That's because Sebring is generally used by the biggest teams as a tune-up for June's 24 Hours of Le Mans. The Floridian race might only be half as long, but the sheer brutality of the racing surface makes it a great test of a racer's durability, hence why it's a popular stop on the way to France.
As it turns out, it was the track's roughness that was the reason Nissan decided to piggyback on one of Audi's tests at the south Florida circuit, Autosport reports. But an issue "to do with the engine mounting" on the front-engined GT-R LM racer sidelined the team.
"It was actually a very minor thing, but we just don't have a spare here," Technical Director Ben Bowlby told Autosport. "We've spent a lot of time at Austin, which is very smooth, so we wanted to come to a particularly harsh environment like Sebring."

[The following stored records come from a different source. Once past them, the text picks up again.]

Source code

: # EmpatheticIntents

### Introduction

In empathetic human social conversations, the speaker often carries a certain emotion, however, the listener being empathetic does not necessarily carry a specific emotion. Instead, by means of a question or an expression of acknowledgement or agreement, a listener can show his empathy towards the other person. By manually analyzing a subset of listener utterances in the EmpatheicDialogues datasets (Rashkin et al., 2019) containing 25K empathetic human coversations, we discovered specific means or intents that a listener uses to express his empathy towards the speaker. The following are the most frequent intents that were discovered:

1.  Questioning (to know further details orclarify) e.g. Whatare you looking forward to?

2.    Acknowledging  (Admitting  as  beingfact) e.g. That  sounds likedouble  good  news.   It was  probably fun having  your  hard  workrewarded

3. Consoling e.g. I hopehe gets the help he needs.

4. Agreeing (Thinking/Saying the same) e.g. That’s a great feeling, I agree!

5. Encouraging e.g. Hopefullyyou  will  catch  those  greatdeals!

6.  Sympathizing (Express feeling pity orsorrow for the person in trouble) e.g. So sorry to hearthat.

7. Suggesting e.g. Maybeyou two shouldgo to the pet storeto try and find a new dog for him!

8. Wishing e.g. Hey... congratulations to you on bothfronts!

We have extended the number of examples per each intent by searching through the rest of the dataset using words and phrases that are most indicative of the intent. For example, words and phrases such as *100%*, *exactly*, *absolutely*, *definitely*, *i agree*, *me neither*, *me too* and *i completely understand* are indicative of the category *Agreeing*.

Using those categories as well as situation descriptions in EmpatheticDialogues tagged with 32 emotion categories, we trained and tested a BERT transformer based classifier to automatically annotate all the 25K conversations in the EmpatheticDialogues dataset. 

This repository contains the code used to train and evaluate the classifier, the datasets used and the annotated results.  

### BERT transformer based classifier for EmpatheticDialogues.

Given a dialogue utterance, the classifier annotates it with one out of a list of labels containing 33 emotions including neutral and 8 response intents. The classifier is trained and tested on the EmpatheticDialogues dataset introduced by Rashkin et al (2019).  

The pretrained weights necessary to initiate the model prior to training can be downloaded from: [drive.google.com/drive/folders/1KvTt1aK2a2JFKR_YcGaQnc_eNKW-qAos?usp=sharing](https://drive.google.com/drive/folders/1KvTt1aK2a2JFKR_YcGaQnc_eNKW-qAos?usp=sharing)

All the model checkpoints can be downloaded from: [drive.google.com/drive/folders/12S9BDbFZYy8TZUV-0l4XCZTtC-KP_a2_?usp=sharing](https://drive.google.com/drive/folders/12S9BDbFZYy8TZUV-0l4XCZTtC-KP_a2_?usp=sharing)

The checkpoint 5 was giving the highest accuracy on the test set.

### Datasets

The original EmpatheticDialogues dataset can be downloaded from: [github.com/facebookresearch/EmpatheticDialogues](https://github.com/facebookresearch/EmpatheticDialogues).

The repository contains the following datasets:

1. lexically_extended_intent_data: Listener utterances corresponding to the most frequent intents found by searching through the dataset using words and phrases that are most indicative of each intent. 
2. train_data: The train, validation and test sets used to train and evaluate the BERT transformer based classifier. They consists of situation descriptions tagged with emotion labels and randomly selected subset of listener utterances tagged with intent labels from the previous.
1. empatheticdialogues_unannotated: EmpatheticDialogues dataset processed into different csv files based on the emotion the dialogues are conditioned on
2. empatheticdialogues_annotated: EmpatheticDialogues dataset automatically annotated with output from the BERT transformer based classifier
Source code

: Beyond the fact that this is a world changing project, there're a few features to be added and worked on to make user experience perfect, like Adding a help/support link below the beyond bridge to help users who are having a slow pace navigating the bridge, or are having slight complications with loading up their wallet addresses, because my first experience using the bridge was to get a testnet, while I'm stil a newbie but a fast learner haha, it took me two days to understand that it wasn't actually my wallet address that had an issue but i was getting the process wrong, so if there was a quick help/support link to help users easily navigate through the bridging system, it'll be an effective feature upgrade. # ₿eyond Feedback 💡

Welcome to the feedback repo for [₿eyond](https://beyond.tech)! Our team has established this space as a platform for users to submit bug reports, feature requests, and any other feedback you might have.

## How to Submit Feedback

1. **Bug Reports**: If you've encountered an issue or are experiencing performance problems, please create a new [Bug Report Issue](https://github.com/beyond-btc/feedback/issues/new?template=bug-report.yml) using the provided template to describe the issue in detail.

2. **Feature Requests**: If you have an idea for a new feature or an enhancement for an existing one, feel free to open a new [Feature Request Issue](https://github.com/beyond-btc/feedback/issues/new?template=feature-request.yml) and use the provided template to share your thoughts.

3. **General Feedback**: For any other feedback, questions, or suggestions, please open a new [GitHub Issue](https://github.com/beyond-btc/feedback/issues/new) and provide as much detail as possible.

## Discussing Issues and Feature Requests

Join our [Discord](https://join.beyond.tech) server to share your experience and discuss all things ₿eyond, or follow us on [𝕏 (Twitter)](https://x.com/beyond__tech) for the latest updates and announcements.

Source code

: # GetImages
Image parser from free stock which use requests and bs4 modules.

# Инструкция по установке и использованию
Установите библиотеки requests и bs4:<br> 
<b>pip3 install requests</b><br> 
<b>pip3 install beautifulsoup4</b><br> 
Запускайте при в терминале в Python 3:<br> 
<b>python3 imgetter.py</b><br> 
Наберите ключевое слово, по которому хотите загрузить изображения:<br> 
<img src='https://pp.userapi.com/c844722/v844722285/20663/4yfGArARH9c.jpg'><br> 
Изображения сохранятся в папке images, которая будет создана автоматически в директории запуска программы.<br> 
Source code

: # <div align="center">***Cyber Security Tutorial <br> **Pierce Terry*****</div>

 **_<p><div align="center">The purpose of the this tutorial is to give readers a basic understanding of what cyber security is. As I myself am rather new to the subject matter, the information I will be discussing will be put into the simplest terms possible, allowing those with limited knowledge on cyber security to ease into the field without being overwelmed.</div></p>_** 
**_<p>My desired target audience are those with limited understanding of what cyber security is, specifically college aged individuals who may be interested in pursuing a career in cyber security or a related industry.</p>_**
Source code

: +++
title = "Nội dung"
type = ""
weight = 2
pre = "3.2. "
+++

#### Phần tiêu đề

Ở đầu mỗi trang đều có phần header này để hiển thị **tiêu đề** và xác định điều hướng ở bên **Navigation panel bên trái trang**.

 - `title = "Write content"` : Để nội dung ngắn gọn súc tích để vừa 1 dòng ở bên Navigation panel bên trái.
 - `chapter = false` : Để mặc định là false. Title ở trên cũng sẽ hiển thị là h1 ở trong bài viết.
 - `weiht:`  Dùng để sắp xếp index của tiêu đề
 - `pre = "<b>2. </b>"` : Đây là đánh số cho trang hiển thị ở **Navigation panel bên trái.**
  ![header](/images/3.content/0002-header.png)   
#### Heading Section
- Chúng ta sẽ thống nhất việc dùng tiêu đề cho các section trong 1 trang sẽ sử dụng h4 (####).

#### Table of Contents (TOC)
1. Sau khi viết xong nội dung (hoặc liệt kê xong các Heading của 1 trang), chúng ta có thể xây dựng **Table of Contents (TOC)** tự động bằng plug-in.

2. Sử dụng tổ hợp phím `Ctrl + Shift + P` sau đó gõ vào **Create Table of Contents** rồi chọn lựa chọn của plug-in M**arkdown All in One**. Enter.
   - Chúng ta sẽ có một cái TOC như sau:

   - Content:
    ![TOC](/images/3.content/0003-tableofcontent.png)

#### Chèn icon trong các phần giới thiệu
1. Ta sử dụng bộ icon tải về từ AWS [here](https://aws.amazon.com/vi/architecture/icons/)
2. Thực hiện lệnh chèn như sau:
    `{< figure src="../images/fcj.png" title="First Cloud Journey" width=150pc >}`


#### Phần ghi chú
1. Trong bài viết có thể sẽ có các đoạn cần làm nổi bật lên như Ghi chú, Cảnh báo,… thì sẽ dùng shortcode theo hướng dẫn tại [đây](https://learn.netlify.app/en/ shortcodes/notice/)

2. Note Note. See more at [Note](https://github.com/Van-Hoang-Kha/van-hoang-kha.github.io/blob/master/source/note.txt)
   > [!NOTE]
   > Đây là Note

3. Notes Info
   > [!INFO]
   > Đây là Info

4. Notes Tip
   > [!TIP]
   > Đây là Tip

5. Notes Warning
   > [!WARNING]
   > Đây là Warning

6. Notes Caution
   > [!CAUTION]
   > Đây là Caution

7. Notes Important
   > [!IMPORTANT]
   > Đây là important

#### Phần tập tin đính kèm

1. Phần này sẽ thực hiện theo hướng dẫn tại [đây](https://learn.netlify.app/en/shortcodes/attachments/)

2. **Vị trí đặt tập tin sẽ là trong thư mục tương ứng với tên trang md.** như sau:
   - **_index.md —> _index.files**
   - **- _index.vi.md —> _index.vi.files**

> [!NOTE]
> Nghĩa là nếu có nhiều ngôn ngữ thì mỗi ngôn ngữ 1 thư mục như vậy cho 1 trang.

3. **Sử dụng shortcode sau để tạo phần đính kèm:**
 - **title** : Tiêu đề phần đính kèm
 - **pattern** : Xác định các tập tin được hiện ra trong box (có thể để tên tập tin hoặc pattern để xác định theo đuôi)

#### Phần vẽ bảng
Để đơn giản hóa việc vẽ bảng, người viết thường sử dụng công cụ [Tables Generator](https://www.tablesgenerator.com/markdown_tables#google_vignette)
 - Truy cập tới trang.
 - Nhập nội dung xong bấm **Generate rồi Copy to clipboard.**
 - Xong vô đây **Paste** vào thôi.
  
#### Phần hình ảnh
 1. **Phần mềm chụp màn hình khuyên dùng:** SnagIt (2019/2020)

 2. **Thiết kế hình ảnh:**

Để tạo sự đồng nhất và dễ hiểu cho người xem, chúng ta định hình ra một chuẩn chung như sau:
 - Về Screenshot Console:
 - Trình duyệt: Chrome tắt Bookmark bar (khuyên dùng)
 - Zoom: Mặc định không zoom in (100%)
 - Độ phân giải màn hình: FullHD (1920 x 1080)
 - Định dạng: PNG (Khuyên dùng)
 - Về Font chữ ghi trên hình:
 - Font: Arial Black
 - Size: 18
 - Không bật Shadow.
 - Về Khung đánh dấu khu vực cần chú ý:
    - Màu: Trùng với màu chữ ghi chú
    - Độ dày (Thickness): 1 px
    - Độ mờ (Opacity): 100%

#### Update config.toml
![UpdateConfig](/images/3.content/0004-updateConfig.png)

While it seems rather silly to test somewhere in an attempt to "accelerate the durability cycle" without packing a full complement of spares, the rough surface of Sebring has a tendency to wreak havoc with even the most reliable of parts.
Nissan did manage to run a total of 68 laps over the course of two days, with drivers Marc Gene and Olivier Pla at the wheel. At present, Nissan won't be running the GT-R LM in the actual 12 Hours of Sebring – it's first race outing will instead be at the 6 Hours of Silverstone, running next month.